Workflow reproducibility repo for the radiation-cloud ML manuscript submitted to JAMES, organized as follows:
.
├── LICENSE
├── Makefile
├── README.md
├── fv3net
└── workflows
├── fine-restarts-to-zarr
├── install_kustomize.sh
├── kustomization.yaml
├── prognostic-run
└── training
└── scripts
└── notebooks
Running make update_submodule
will clone and update a copy of the code used in the manuscript, into a submodule called fv3net
. This submodule includes both Python code and the Fortran FV3GFS model code.
Then, make create_environment
will create an environment that can execute the figure notebooks located in ./notebooks
.
The following diagram shows the order of workflows and scripts in the manuscript, using the names of rules defined in the Makefile.
The individual steps are executed using the workflows and Python scripts located ./workflows
and /.scripts
, respectively.
The workflows and scripts assume access to about 200GB of coarsened fine-grid SHiELD restart and diagnostics files located on Google Cloud Storage.

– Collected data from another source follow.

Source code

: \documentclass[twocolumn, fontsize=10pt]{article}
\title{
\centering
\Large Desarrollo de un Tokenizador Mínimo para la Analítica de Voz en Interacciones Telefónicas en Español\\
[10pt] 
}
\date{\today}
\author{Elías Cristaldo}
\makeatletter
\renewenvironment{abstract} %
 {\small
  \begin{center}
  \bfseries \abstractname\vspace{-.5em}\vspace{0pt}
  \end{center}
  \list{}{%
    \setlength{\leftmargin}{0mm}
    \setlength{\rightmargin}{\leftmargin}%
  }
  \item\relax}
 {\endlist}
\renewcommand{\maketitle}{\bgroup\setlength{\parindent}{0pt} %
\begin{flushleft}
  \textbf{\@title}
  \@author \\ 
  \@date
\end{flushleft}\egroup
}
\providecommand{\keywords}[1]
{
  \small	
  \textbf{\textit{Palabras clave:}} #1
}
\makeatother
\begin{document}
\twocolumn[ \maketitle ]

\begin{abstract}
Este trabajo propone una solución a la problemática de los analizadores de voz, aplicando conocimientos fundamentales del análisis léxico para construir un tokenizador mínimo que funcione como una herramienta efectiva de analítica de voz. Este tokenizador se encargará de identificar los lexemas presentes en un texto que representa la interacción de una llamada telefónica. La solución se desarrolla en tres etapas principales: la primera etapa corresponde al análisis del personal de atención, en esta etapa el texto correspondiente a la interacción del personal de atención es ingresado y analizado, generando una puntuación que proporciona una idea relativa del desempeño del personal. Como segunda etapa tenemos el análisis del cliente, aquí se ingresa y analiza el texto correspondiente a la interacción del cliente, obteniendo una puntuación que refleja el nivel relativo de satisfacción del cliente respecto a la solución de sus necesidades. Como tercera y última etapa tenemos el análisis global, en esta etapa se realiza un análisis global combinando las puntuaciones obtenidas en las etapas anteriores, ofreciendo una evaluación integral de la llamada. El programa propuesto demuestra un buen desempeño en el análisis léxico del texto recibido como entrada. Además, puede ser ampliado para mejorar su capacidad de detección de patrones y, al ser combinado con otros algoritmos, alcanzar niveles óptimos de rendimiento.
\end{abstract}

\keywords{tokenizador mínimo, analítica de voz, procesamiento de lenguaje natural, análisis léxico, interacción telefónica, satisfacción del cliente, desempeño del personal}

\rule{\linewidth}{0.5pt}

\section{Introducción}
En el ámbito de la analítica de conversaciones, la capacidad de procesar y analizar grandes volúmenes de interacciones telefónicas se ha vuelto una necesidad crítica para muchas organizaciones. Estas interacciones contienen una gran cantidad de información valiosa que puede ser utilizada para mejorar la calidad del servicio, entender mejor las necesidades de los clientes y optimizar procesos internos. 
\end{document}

To obtain acess to a copy of these data, please contact the corresponding author, [email protected] (the requester will be responsible for data access charges on GCS).
The workflows and scripts here also require the ability to write out intermediate data and results to GCS.
Additionaly, the Makefile rules use Argo Workflows to execute them on a Google Cloud Platform Kubernetes cluster. The user must have such a cluster deployed in order to execute these workflows themselves.
However, the workflows simply run commands in Docker images, so the work plausibly could be reproduced locally as well with Docker, without Argo and Kubernetes resources.